(Document images with source code)
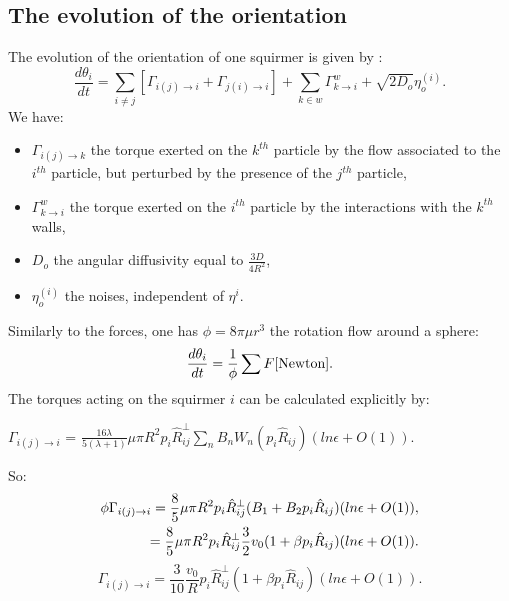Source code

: \documentclass{article}
\begin{document}
\subsection{The evolution of the orientation}
The evolution of the orientation of one squirmer is given by : 
$$
\boxed{\frac{d \theta_i}{dt} = \sum\limits_{i\ne j} \left[\Gamma_{i(j)\rightarrow i} + \Gamma_{j(i)\rightarrow i}\right] + \sum\limits_{k\in w} \Gamma_{k\rightarrow i}^w + \sqrt{2D_o} \eta_o^{(i)}}.
$$
We have:
\begin{itemize}
    \item $\Gamma_{i(j)\rightarrow k}$ the torque exerted on the $k^{th}$ particle by the flow associated to the $i^{th}$ particle, but perturbed by the presence of the $j^{th}$ particle,
    \item $\Gamma_{k\rightarrow i}^w$ the torque exerted on the $i^{th}$ particle by the interactions with the $k^{th}$ walls,
    \item $D_o$ the angular diffusivity equal to $\frac{3D}{4R^2}$,
    \item $\eta_o^{(i)}$ the noises, independent of $\eta^{i}$.
\end{itemize}
\vspace{0.5cm}
Similarly to the forces, one has $\phi = 8\pi\mu r^3$ the rotation flow around a sphere\cite{Stokes}:
$$\frac{d \theta_i}{dt} = \frac{1}{\phi}\sum F\cite{Newton}.$$
The torques acting on the squirmer $i$ can be calculated explicitly by\cite{Brumley}:
\begin{center}
    $\Gamma_{i(j)\rightarrow i}$ = $\frac{16 \lambda}{5(\lambda +1)} \mu \pi R^2 p_i\hat{R}_{ij}^{\perp}\sum_{n} B_n W_n(p_i\hat{R}_{ij}) (ln \epsilon + O(1))$.   
\end{center}
So:
\begin{align*}
    \footnotesize
    \phi \Gamma_{i(j)\rightarrow i} = \frac{8}{5}\mu\pi R^2p_i\hat{R}_{ij}^{\perp}(B_1 + B_2 p_i\hat{R}_{ij})(ln \epsilon + O(1)),\\
    = \frac{8}{5}\mu\pi R^2p_i\hat{R}_{ij}^{\perp}\frac{3}{2}v_0(1 + \beta p_i\hat{R}_{ij})(ln \epsilon + O(1)).
\end{align*}
\begin{equation*}
    \boxed{\Gamma_{i(j)\rightarrow i} = \frac{3}{10}\frac{v_0}{R}p_i\hat{R}_{ij}^{\perp}(1 + \beta p_i\hat{R}_{ij})(ln \epsilon + O(1))}.
\end{equation*}
\end{document}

> PROBLEM
Provide the number of lines in these entries that hold the word "squirmer", without any accompanying text.

> RESULT OF THIS EXERCISE
2